Он нацарапал мне свой электронный адрес. Телефона у Маркуса не было так же давно, как и женщин.
Он планировал еще раз вернуться в Россию. В какой—нибудь старый маленький город. Где вокруг еще много разных стареньких и маленьких городов. Я посоветовал Ярославль, если нужно еще меньше – Рыбинск или совсем маленький Ростов Великий. Он сказал, что знает Ярославль и Ростов, но, наверное, поедет в Сибирь.
Остальные четверо немцев уже тащили куда—то группу таек и кучу музыкальных инструментов.
– Ду вист вас зинген зи? – кивком указал я на девушек.
Маркус сказал, что тоже думает об этом. У нас даже не было никаких предположений. Пришлось обращаться к Брату. Мой звонок его ничуть не удивил.
– Я сам задавался этим вопросом. Столько поющей молодежи. Все оказалось очень банально: есть две версии песен – мужская и женская. Женская версия – история о том, как девушка покинула деревню и оставила своего парня, пораженная огнями большого города. У мужчин своя версия этой истории: я простой деревенский парень, душевный такой, моя возлюбленная уехала в Бангкок и бросила меня, но я все равно буду ждать ее, верить, что моя любовь ярче городских огней. Ты плачешь?
– Я? Нет!
– Почему ты не плачешь, я же поэтично поведал о чужой беде? Сентиментальные люди должны плакать. Как дела на производстве? Там все шьется, Брат?
– Я надувал щеки очень хорошо, они чуть не лопнули!
Красивые песни. Содержание адекватно исполнению.
По моим наблюдениям, часть местных парней тоже перебирается в город. Большой души люди! Как—то в туалете у писсуара мне кто—то начал массировать плечи. Я оглянулся в ужасе, ожидая увидеть трансвестита: тогда я еще не знал, в какие туалеты они ходят. Ничего подобного. Там стоял и улыбался деревенский увалень – охранник в форме. Просто по доброте душевной делает людям массаж. Работа у него в основном стоячая, скучная, вот и оказывает прохожим незнакомым людям маленькую услугу из добрых – я настаиваю на этом – побуждений. Никакого эротического подтекста.

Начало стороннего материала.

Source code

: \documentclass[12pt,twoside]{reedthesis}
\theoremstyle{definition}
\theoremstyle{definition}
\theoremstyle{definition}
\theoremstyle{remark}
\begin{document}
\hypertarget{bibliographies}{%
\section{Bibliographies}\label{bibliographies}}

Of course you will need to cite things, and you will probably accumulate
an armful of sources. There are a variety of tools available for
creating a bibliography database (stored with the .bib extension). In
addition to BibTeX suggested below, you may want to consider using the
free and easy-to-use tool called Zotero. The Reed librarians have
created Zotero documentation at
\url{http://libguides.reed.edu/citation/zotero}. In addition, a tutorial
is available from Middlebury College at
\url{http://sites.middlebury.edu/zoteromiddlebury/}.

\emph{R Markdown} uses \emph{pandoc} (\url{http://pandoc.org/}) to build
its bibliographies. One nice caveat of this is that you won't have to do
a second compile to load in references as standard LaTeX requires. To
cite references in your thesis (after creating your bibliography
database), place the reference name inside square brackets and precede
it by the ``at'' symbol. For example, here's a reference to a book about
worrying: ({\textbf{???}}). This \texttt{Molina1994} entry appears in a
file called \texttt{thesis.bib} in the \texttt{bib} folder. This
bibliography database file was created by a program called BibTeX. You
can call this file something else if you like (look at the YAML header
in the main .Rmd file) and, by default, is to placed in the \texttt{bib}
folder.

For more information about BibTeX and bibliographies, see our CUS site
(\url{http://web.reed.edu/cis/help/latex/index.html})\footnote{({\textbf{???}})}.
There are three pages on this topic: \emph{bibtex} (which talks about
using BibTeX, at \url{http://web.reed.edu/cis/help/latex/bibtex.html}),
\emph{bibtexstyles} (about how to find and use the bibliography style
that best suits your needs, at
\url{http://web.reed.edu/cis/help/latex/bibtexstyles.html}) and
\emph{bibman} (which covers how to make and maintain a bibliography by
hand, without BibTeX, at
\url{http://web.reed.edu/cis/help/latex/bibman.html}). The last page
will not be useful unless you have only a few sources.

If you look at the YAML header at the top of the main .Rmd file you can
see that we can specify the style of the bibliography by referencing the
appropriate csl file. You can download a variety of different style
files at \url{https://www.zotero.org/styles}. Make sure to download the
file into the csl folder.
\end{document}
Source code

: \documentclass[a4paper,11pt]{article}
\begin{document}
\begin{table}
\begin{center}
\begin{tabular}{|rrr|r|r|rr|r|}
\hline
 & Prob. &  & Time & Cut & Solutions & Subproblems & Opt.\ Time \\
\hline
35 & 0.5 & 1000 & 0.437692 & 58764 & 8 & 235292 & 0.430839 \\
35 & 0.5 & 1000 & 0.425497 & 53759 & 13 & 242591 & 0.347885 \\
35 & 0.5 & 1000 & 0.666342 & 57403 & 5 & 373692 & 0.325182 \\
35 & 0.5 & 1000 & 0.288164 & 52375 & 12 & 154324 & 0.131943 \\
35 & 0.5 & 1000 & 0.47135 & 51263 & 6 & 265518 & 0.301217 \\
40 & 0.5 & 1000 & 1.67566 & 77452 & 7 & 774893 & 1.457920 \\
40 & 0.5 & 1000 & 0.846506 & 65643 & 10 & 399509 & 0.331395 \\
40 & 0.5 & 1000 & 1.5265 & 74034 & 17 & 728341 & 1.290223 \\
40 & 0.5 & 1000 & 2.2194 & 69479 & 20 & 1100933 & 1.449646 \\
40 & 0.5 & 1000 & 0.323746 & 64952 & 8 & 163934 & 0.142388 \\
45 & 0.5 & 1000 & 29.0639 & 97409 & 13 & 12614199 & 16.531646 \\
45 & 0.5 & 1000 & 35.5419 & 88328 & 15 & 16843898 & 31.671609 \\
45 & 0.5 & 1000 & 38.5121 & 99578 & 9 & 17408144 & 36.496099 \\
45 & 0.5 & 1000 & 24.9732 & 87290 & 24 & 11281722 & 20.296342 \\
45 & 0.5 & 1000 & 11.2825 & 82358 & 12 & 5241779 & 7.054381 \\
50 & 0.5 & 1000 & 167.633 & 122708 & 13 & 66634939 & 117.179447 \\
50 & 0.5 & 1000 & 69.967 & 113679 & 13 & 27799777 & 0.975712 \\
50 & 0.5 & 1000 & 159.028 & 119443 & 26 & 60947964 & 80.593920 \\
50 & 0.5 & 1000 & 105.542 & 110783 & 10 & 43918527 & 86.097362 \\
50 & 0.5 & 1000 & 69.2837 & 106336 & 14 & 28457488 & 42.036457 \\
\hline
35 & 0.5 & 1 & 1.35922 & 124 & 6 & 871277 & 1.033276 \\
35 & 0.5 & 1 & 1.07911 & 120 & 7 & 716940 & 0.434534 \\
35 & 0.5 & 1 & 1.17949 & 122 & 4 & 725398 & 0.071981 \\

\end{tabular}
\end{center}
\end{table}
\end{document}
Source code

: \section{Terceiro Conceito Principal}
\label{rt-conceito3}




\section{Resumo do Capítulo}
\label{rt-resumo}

Пошли с Маркусом в тату—салон. В итоге на моем теле появились еще четыре татуировки. Тайский иероглиф, означающий «кочевник», а точнее, «человек в пути», был повторен четыре раза на предплечье ниже локтя.
Пора в аэропорт. Хороший человек, жалко расставаться. Надо будет познакомить Брата с Маркусом. Может, объяснит ему на английском с немецким акцентом что—нибудь про секс.
9
Во время посещения острова Брат вел себя как хозяин. Всех знал. Все его знали. Кроме, естественно, туристов. Вообще, у него был уникальный дар – везде, где он был хотя бы раз, возвращаясь, чувствовать себя по—хозяйски.
– Эта нация поражает меня своим раздолбайством. Русские были бы такими же при наличии круглогодичного лета. Вон пойдем дальше по этой тропинке. – Мы остановились у самодельного фонаря из скорлупы кокосового ореха. – Смотри.
Он указал мне на крупные осколки разбитой пивной бутылки.
– Это я разбил год назад. Вон в том доме часто живет немецкая семья с детьми. Дети бегают везде. Но тайцам – все по барабану. Два раза я ради прикола писал жалобы их администратору. Бесполезно. Когда он меня видит, улыбается еще шире и радостно кивает головой. «Читали, что вы пишете, спасибо, очень познавательно, очень…» А бутылку никто не убирает.